Write out every record below exactly as it appears, omitting the pictures.

***** THE INPUT *****

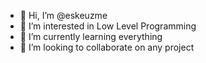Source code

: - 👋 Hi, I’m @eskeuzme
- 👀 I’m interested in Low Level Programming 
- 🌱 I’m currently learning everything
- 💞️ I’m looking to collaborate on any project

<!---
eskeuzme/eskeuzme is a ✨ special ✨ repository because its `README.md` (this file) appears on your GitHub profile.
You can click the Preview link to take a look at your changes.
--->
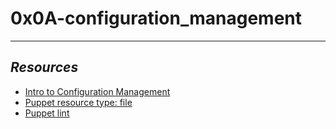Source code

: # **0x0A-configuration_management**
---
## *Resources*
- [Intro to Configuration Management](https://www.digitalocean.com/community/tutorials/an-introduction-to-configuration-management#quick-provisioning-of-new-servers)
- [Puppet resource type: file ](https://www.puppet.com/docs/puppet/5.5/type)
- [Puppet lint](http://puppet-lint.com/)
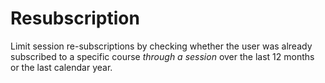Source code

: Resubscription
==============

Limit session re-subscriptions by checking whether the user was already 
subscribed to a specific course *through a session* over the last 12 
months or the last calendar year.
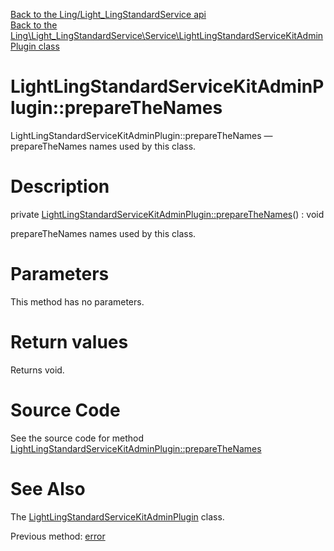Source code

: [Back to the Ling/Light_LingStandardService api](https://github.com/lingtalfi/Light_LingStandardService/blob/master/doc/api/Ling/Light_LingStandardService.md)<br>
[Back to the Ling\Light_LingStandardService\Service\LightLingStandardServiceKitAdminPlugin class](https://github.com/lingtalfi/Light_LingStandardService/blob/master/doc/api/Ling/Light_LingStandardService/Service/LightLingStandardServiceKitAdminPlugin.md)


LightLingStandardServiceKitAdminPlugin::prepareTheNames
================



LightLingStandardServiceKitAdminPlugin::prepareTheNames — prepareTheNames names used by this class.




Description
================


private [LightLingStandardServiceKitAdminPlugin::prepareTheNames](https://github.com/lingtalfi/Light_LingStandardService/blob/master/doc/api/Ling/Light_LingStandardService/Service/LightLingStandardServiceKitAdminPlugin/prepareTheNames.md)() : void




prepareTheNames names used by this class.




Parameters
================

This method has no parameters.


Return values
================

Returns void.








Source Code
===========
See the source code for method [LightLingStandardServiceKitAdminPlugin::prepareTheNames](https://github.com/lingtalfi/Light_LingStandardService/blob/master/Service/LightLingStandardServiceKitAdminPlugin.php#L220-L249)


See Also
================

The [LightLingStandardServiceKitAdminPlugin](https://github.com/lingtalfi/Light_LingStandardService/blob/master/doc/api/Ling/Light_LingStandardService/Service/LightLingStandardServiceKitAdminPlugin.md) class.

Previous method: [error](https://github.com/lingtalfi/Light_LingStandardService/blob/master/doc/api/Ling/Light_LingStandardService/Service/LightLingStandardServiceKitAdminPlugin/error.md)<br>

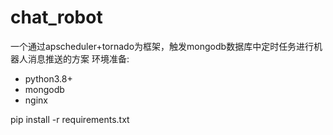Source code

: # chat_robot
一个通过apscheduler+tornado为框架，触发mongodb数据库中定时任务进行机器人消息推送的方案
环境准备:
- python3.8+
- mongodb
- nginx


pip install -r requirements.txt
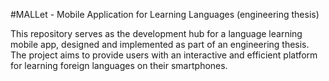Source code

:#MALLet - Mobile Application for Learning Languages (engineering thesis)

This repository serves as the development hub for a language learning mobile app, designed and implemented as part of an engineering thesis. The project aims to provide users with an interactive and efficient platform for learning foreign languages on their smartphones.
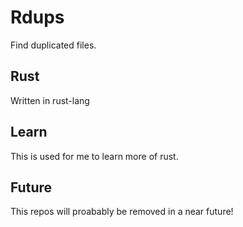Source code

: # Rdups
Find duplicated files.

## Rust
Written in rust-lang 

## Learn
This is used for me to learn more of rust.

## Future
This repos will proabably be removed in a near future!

*****

* RESPONSE TO THIS EXERCISE
Source code

: - 👋 Hi, I’m @eskeuzme
- 👀 I’m interested in Low Level Programming 
- 🌱 I’m currently learning everything
- 💞️ I’m looking to collaborate on any project

<!---
eskeuzme/eskeuzme is a ✨ special ✨ repository because its `README.md` (this file) appears on your GitHub profile.
You can click the Preview link to take a look at your changes.
--->
Source code

: # **0x0A-configuration_management**
---
## *Resources*
- [Intro to Configuration Management](https://www.digitalocean.com/community/tutorials/an-introduction-to-configuration-management#quick-provisioning-of-new-servers)
- [Puppet resource type: file ](https://www.puppet.com/docs/puppet/5.5/type)
- [Puppet lint](http://puppet-lint.com/)
Source code

: Resubscription
==============

Limit session re-subscriptions by checking whether the user was already 
subscribed to a specific course *through a session* over the last 12 
months or the last calendar year.
Source code

: [Back to the Ling/Light_LingStandardService api](https://github.com/lingtalfi/Light_LingStandardService/blob/master/doc/api/Ling/Light_LingStandardService.md)<br>
[Back to the Ling\Light_LingStandardService\Service\LightLingStandardServiceKitAdminPlugin class](https://github.com/lingtalfi/Light_LingStandardService/blob/master/doc/api/Ling/Light_LingStandardService/Service/LightLingStandardServiceKitAdminPlugin.md)


LightLingStandardServiceKitAdminPlugin::prepareTheNames
================



LightLingStandardServiceKitAdminPlugin::prepareTheNames — prepareTheNames names used by this class.




Description
================


private [LightLingStandardServiceKitAdminPlugin::prepareTheNames](https://github.com/lingtalfi/Light_LingStandardService/blob/master/doc/api/Ling/Light_LingStandardService/Service/LightLingStandardServiceKitAdminPlugin/prepareTheNames.md)() : void




prepareTheNames names used by this class.




Parameters
================

This method has no parameters.


Return values
================

Returns void.








Source Code
===========
See the source code for method [LightLingStandardServiceKitAdminPlugin::prepareTheNames](https://github.com/lingtalfi/Light_LingStandardService/blob/master/Service/LightLingStandardServiceKitAdminPlugin.php#L220-L249)


See Also
================

The [LightLingStandardServiceKitAdminPlugin](https://github.com/lingtalfi/Light_LingStandardService/blob/master/doc/api/Ling/Light_LingStandardService/Service/LightLingStandardServiceKitAdminPlugin.md) class.

Previous method: [error](https://github.com/lingtalfi/Light_LingStandardService/blob/master/doc/api/Ling/Light_LingStandardService/Service/LightLingStandardServiceKitAdminPlugin/error.md)<br>

Source code

: # chat_robot
一个通过apscheduler+tornado为框架，触发mongodb数据库中定时任务进行机器人消息推送的方案
环境准备:
- python3.8+
- mongodb
- nginx


pip install -r requirements.txt
Source code

:#MALLet - Mobile Application for Learning Languages (engineering thesis)

This repository serves as the development hub for a language learning mobile app, designed and implemented as part of an engineering thesis. The project aims to provide users with an interactive and efficient platform for learning foreign languages on their smartphones.
Source code

: # Rdups
Find duplicated files.

## Rust
Written in rust-lang 

## Learn
This is used for me to learn more of rust.

## Future
This repos will proabably be removed in a near future!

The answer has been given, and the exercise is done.